No hicieron falta ni dos horas. A la entrada en la sala La Riviera ya se podía sentir la electricidad de una sala completamente atestada de fanáticos que querían su dosis de The Cult. El motivo detrás de su visita fue la celebración del trigésimo cumpleaños de su obra Sonic Temple, pero yo diría, y para bien, que fue una casual excusa. Como era lo esperado, comenzaron con “Sun King” y su arpegio de bajo totalmente identificable y deleitable. Acto seguido, muchos pensamos (o al menos yo) que la noche iba de calcar el disco en orden en que ha lleva sonando desde seis lustros y, con suerte, algún que otro clásico como bis. Pero nos engañaron.
Sí que sonaron más coplas de Sonic Temple, como fueron “New York City”, “Soul Asylum”, “Automatic Blues”, “American Horse”, “Sweet Soul Sister”, “Eddie (Ciao)” y la desadísima “Fire Woman”. Pero después rompieron las barreras que nosotros les habíamos — equivocadamente — impuesto y comenzaron a moverse a lo largo de su discografía.
Primeramente con “Rise” y “American Gothic” de su maravilloso Beyond Good and Evil que, entre vosotros y yo, no me hubiese molestado en absoluto que lo tocasen al completo (más bien al contrario). Con “Spiritwalker” dieron un paso hacia su primer álbum, para luego avanzar dos casillas que correspondían a Love, en concreto “The Phoenix” y el clásico “She Sells Sanctuary”, que dio paso a un parón breve que se rompió en tres partes más que señaldas “Wild Flower”, “Rain” y “Love Removal Machine”.

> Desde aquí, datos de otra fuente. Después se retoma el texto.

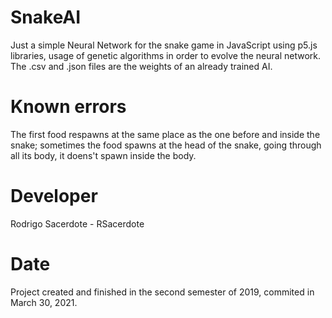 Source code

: # SnakeAI

Just a simple Neural Network for the snake game in JavaScript using p5.js libraries, usage of genetic algorithms in order to evolve the neural network.
The .csv and .json files are the weights of an already trained AI.

# Known errors

The first food respawns at the same place as the one before and inside the snake; sometimes the food spawns at the head of the snake, going through all its body, it doens't spawn inside the body.

# Developer

Rodrigo Sacerdote - RSacerdote

# Date

Project created and finished in the second semester of 2019, commited in March 30, 2021.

Pero todo lo anterior se queda en segundo plano si atendemos a lo que realmente vivimos: una avalancha de rock de las que te dejan convaleciente durante semanas, meses e incluso años. La banda se unió en comunión con los asistentes para que la ceremonia llegase a su clímax. Y creedme que llegamos todos. Era imposible no contagiarse, la pasión estaba por todos sitios. Así que lo mejor era dejarse llevar y gritar como si las voces rompiesen el cielo.
Cuando todo terminó salimos a la calle y vimos los efectos secundarios del concierto reflejados en el exterior. La lluvia y el viento eran los dueños de Madrid, pero no de nosotros, ya que fueron nuestras voces las que invocaron la tormenta.
Así sí que se disfruta un concierto. Llegamos pronto mi hermano y yo, para ver a The Cult, y la recompensa fue tener a mi ídolo de la Les Paul y la Gretsch White Falcon a dos metros de distancia, disfrutando sus guitarreos cada vez que se acercaba al borde del escenario. No fueron pocas. Creo que es el concierto de una banda de nivel que más he disfrutado en la vida, y me confirma una vez más que nunca me gustaron los conciertos en estadios. Cada vez que voy a uno salgo con la sensación de haber tirado el dinero. Con The Cult, los 38 euros sirvieron para comprar una sensación totalmente agradable y perdurable en la memoria. Conciertazo.